そんなときはまず、「条件面をいちど検討させていただきます」と返します。そうして検討した結果、「やっぱり難しいです」「またぜひお声かけください」と段階を踏めば、角を立てずに関係性をつないでいる感じになります。

「関係は続けたいけれど、今回はどうしても都合が合いません」とにごすわけですね。

むかしは「噓も方便」が通用しましたが、いまの時代は難しくなりました。なぜなら、SNSなどで噓が簡単にばれてしまうからです。

「都合が悪いといったのに、SNSを見たら遊んでいるし……」、みたいなことは、案外起こりがちではないでしょうか。SNSでなくとも、あちこち掘り返せばたいていどこでなにをしていたかくらいはわかってしまいます。

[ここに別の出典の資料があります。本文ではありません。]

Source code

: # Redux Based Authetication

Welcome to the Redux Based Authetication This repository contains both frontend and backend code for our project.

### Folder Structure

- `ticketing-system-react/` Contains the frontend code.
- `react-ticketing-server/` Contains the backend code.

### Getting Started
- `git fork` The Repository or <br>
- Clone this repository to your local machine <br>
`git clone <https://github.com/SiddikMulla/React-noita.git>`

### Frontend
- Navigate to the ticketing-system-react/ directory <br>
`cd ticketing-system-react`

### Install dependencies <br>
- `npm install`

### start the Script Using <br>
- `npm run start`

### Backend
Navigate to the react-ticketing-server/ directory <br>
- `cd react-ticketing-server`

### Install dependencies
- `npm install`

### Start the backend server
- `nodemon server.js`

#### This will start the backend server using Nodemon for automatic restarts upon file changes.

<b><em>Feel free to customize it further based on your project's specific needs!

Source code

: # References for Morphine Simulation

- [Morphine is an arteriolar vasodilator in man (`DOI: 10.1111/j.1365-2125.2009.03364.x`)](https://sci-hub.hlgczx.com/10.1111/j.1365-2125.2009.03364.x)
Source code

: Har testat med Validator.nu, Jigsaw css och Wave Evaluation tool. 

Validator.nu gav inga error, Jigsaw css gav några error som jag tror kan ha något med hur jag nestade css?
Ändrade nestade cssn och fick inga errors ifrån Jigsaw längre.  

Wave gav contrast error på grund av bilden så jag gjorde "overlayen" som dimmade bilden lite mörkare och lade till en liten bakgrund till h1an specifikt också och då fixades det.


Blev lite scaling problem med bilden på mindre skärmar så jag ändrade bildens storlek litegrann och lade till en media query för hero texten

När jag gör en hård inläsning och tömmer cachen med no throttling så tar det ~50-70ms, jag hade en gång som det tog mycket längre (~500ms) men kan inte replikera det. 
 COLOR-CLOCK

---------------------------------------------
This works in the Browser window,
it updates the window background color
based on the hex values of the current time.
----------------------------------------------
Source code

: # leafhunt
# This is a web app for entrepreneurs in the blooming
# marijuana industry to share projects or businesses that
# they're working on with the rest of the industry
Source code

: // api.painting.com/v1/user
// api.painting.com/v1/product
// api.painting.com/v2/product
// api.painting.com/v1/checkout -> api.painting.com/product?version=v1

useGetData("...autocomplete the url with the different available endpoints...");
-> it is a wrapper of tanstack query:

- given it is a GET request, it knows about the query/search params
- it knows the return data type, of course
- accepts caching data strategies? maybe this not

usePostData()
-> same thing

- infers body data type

そこで、できるだけ正直に振る舞うには、「これから」のことを言うと断りやすくなります。

「○○の予定がこれから入りそうなので」と言って断ると、たとえ予定が入らなくても噓をついたことにはならないので、関係性を傷つけずに断れます。

また、代案を出すのも手でしょう。「○○のかたちでしたら大丈夫です」と別の選択肢を示し、自分がより快適な状況になるよう、逆に提案するやり方もあります。